ACTIVITY:
Could you output every record below exactly as it appears?

[[ SUPPLIED DATA, beginning ]]

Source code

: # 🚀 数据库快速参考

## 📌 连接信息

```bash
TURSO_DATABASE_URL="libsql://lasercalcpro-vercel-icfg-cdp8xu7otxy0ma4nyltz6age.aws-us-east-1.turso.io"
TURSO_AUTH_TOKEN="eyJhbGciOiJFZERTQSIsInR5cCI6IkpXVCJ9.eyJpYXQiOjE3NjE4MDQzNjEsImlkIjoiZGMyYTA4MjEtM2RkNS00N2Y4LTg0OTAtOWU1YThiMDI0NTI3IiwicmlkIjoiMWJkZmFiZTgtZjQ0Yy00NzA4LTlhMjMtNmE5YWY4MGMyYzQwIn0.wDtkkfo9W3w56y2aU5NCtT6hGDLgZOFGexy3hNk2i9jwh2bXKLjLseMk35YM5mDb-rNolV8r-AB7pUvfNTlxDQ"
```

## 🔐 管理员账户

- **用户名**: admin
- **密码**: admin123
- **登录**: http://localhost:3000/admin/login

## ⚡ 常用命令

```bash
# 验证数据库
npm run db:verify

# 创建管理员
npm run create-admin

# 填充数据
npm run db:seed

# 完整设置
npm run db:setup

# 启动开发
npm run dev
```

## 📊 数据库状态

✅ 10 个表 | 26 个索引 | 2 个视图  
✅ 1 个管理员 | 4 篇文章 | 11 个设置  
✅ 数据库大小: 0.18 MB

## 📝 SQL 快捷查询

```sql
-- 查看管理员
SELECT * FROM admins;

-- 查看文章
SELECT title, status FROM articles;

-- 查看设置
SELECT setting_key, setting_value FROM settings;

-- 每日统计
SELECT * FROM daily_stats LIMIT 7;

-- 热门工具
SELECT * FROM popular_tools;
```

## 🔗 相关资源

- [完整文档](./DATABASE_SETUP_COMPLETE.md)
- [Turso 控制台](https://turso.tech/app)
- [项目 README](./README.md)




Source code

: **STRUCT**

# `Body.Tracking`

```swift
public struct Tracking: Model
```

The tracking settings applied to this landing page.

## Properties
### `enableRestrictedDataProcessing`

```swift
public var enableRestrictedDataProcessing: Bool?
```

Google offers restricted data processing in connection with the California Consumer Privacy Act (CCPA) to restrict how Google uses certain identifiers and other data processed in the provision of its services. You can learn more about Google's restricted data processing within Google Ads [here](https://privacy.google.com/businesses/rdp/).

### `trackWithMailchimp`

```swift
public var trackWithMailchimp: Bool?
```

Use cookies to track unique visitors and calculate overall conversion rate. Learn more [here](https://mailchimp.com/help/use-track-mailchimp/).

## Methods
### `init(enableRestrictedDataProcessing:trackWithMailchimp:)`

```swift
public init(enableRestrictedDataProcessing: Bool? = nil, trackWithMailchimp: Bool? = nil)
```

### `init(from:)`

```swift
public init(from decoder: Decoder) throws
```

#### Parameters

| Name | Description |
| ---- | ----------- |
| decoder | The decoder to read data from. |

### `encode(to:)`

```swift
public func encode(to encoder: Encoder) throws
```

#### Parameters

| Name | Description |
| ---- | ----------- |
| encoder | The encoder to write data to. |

[[ SUPPLIED DATA, end ]]

SOLUTION FOR THIS PROBLEM:
Source code

: # 🚀 数据库快速参考

## 📌 连接信息

```bash
TURSO_DATABASE_URL="libsql://lasercalcpro-vercel-icfg-cdp8xu7otxy0ma4nyltz6age.aws-us-east-1.turso.io"
TURSO_AUTH_TOKEN="eyJhbGciOiJFZERTQSIsInR5cCI6IkpXVCJ9.eyJpYXQiOjE3NjE4MDQzNjEsImlkIjoiZGMyYTA4MjEtM2RkNS00N2Y4LTg0OTAtOWU1YThiMDI0NTI3IiwicmlkIjoiMWJkZmFiZTgtZjQ0Yy00NzA4LTlhMjMtNmE5YWY4MGMyYzQwIn0.wDtkkfo9W3w56y2aU5NCtT6hGDLgZOFGexy3hNk2i9jwh2bXKLjLseMk35YM5mDb-rNolV8r-AB7pUvfNTlxDQ"
```

## 🔐 管理员账户

- **用户名**: admin
- **密码**: admin123
- **登录**: http://localhost:3000/admin/login

## ⚡ 常用命令

```bash
# 验证数据库
npm run db:verify

# 创建管理员
npm run create-admin

# 填充数据
npm run db:seed

# 完整设置
npm run db:setup

# 启动开发
npm run dev
```

## 📊 数据库状态

✅ 10 个表 | 26 个索引 | 2 个视图  
✅ 1 个管理员 | 4 篇文章 | 11 个设置  
✅ 数据库大小: 0.18 MB

## 📝 SQL 快捷查询

```sql
-- 查看管理员
SELECT * FROM admins;

-- 查看文章
SELECT title, status FROM articles;

-- 查看设置
SELECT setting_key, setting_value FROM settings;

-- 每日统计
SELECT * FROM daily_stats LIMIT 7;

-- 热门工具
SELECT * FROM popular_tools;
```

## 🔗 相关资源

- [完整文档](./DATABASE_SETUP_COMPLETE.md)
- [Turso 控制台](https://turso.tech/app)
- [项目 README](./README.md)




Source code

: **STRUCT**

# `Body.Tracking`

```swift
public struct Tracking: Model
```

The tracking settings applied to this landing page.

## Properties
### `enableRestrictedDataProcessing`

```swift
public var enableRestrictedDataProcessing: Bool?
```

Google offers restricted data processing in connection with the California Consumer Privacy Act (CCPA) to restrict how Google uses certain identifiers and other data processed in the provision of its services. You can learn more about Google's restricted data processing within Google Ads [here](https://privacy.google.com/businesses/rdp/).

### `trackWithMailchimp`

```swift
public var trackWithMailchimp: Bool?
```

Use cookies to track unique visitors and calculate overall conversion rate. Learn more [here](https://mailchimp.com/help/use-track-mailchimp/).

## Methods
### `init(enableRestrictedDataProcessing:trackWithMailchimp:)`

```swift
public init(enableRestrictedDataProcessing: Bool? = nil, trackWithMailchimp: Bool? = nil)
```

### `init(from:)`

```swift
public init(from decoder: Decoder) throws
```

#### Parameters

| Name | Description |
| ---- | ----------- |
| decoder | The decoder to read data from. |

### `encode(to:)`

```swift
public func encode(to encoder: Encoder) throws
```

#### Parameters

| Name | Description |
| ---- | ----------- |
| encoder | The encoder to write data to. |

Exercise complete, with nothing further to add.